Specific to this FOA:

Are repository collection acquisition plans appropriate well-reasoned, timely, and appropriate?

Are confidentiality and informed consent adequately addressed?

Are the design of quality control, data collection, and analysis appropriate? Does the applicant describe a strategy for incorporating high-quality controls for disease iPSC lines?

Does the proposed database provide a user-friendly accounting of the resource's holdings and ensure data integrity, accuracy, and secure cyberinfrastructure? Is the plan for a back-up facility appropriate? Are plans for customer service likely to facilitate acquisition of cell resources by academic and industry researchers?

Does the application appropriately address evaluation of processes and implementation of improvement plans of the resource's procedures and programs when feedback is given via users or the NIH staff, and is this plan nimble and flexible?

Does the application address a need for broad sharing of protocols and standard operating procedures, and an approach for ensuring that these occur?

Does the application give evidence of how protocols will be shared, including via web-based and other methods?

Are reasonable, appropriate, and timely methods described to track and monitor repository use, both submitting and accessing, and the outcomes of such use, including data and publications?

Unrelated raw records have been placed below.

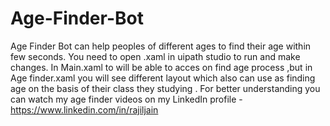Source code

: # Age-Finder-Bot
Age Finder Bot can help peoples of different ages to find their age within few seconds.
You need to open .xaml in uipath studio to run and make changes.
In Main.xaml to will be able to acces on find age process ,but in Age finder.xaml you will see different layout which also can use as finding age on the basis of their class they studying .
For better understanding you can watch my age finder videos on my LinkedIn profile -https://www.linkedin.com/in/rajiljain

Does the application give examples of how scientific advances will be incorporated into the project?

Does the application provide an adequate strategy to address any intellectual property issues around current technologies used for iPSC derivation and genomic editing and does this strategy minimize the burden to the user of the cell resource?

Does the application provide appropriate milestones that will need to be met to accomplish the work set out above in a five-year time frame?

Environment

Will the institutional environment in which the repository will operate contribute to the probability of success in facilitating the research resource it serves? Are the institutional support, equipment and other physical resources available to the investigators adequate for the repository proposed? Will the repository benefit from unique features of the institutional environment, infrastructure, or personnel? Are resources available within the scientific environment to support electronic information handling?

Specific to this FOA:

Has an alternative location been identified for storing duplicate samples in case of natural or man-made disaster?

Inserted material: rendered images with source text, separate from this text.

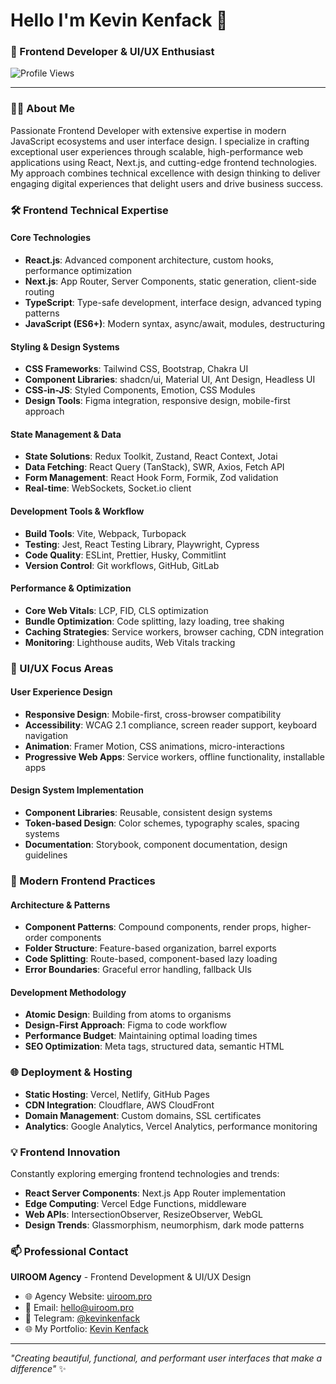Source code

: # Hello I'm Kevin Kenfack 👋
### 🌴 Frontend Developer & UI/UX Enthusiast
![Profile Views](https://komarev.com/ghpvc/?username=kevinkenfack&label=Profile%20views&color=0e75b6&style=flat)

---

### 👨‍💻 About Me
Passionate Frontend Developer with extensive expertise in modern JavaScript ecosystems and user interface design. I specialize in crafting exceptional user experiences through scalable, high-performance web applications using React, Next.js, and cutting-edge frontend technologies. My approach combines technical excellence with design thinking to deliver engaging digital experiences that delight users and drive business success.

### 🛠️ Frontend Technical Expertise

#### Core Technologies
- **React.js**: Advanced component architecture, custom hooks, performance optimization
- **Next.js**: App Router, Server Components, static generation, client-side routing
- **TypeScript**: Type-safe development, interface design, advanced typing patterns
- **JavaScript (ES6+)**: Modern syntax, async/await, modules, destructuring

#### Styling & Design Systems
- **CSS Frameworks**: Tailwind CSS, Bootstrap, Chakra UI
- **Component Libraries**: shadcn/ui, Material UI, Ant Design, Headless UI
- **CSS-in-JS**: Styled Components, Emotion, CSS Modules
- **Design Tools**: Figma integration, responsive design, mobile-first approach

#### State Management & Data
- **State Solutions**: Redux Toolkit, Zustand, React Context, Jotai
- **Data Fetching**: React Query (TanStack), SWR, Axios, Fetch API
- **Form Management**: React Hook Form, Formik, Zod validation
- **Real-time**: WebSockets, Socket.io client

#### Development Tools & Workflow
- **Build Tools**: Vite, Webpack, Turbopack
- **Testing**: Jest, React Testing Library, Playwright, Cypress
- **Code Quality**: ESLint, Prettier, Husky, Commitlint
- **Version Control**: Git workflows, GitHub, GitLab

#### Performance & Optimization
- **Core Web Vitals**: LCP, FID, CLS optimization
- **Bundle Optimization**: Code splitting, lazy loading, tree shaking
- **Caching Strategies**: Service workers, browser caching, CDN integration
- **Monitoring**: Lighthouse audits, Web Vitals tracking

### 🎨 UI/UX Focus Areas

#### User Experience Design
- **Responsive Design**: Mobile-first, cross-browser compatibility
- **Accessibility**: WCAG 2.1 compliance, screen reader support, keyboard navigation
- **Animation**: Framer Motion, CSS animations, micro-interactions
- **Progressive Web Apps**: Service workers, offline functionality, installable apps

#### Design System Implementation
- **Component Libraries**: Reusable, consistent design systems
- **Token-based Design**: Color schemes, typography scales, spacing systems
- **Documentation**: Storybook, component documentation, design guidelines

### 🚀 Modern Frontend Practices

#### Architecture & Patterns
- **Component Patterns**: Compound components, render props, higher-order components
- **Folder Structure**: Feature-based organization, barrel exports
- **Code Splitting**: Route-based, component-based lazy loading
- **Error Boundaries**: Graceful error handling, fallback UIs

#### Development Methodology
- **Atomic Design**: Building from atoms to organisms
- **Design-First Approach**: Figma to code workflow
- **Performance Budget**: Maintaining optimal loading times
- **SEO Optimization**: Meta tags, structured data, semantic HTML

### 🌐 Deployment & Hosting
- **Static Hosting**: Vercel, Netlify, GitHub Pages
- **CDN Integration**: Cloudflare, AWS CloudFront
- **Domain Management**: Custom domains, SSL certificates
- **Analytics**: Google Analytics, Vercel Analytics, performance monitoring

### 💡 Frontend Innovation
Constantly exploring emerging frontend technologies and trends:
- **React Server Components**: Next.js App Router implementation
- **Edge Computing**: Vercel Edge Functions, middleware
- **Web APIs**: IntersectionObserver, ResizeObserver, WebGL
- **Design Trends**: Glassmorphism, neumorphism, dark mode patterns

### 📫 Professional Contact
**UIROOM Agency** - Frontend Development & UI/UX Design  
- 🌐 Agency Website: [uiroom.pro](https://uiroom.pro)    
- 📧 Email: hello@uiroom.pro  
- 💬 Telegram: [@kevinkenfack](https://t.me/kevinkenfack)
- 🌐 My Portfolio: [Kevin Kenfack](https://kenfack-me.vercel.app/)

---
*"Creating beautiful, functional, and performant user interfaces that make a difference"* ✨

Has a plan been delineated in case of equipment or other failure which might jeopardize samples?

Is there adequate server capacity to support a variety of activities including clinical data management, data query, file protocol sharing, genomics and other data banking and management?

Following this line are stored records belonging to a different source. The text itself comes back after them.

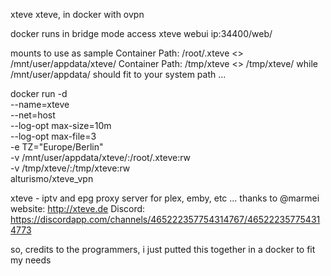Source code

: xteve
xteve, in docker with ovpn

docker runs in bridge mode
access xteve webui ip:34400/web/

mounts to use as sample
Container Path: /root/.xteve <> /mnt/user/appdata/xteve/
Container Path: /tmp/xteve <> /tmp/xteve/
while /mnt/user/appdata/ should fit to your system path ...

docker run -d \
  --name=xteve \
  --net=host \
  --log-opt max-size=10m \
  --log-opt max-file=3 \
  -e TZ="Europe/Berlin" \
  -v /mnt/user/appdata/xteve/:/root/.xteve:rw \
  -v /tmp/xteve/:/tmp/xteve:rw \
  alturismo/xteve_vpn

xteve - iptv and epg proxy server for plex, emby, etc ... thanks to @marmei
website: http://xteve.de
Discord: https://discordapp.com/channels/465222357754314767/465222357754314773

so, credits to the programmers, i just putted this together in a docker to fit my needs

Does the proposed center have a dedicated stem cell facility for high-throughput production, handling and quality control of iPSCs?

To what extent does the proposed facility have capabilities for in-house high-throughput nucleic acid extraction and cell line generation from primary source cells (i.e. FCL, CPL, ERYB, LCL) with quality control?

Protections for Human Subjects

For research that involves human subjects but does not involve one of the categories of research that are exempt under 45 CFR Part 46, the committee will evaluate the justification for involvement of human subjects and the proposed protections from research risk relating to their participation according to the following five review criteria: 1) risk to subjects, 2) adequacy of protection against risks, 3) potential benefits to the subjects and others, 4) importance of the knowledge to be gained, and 5) data and safety monitoring for clinical trials.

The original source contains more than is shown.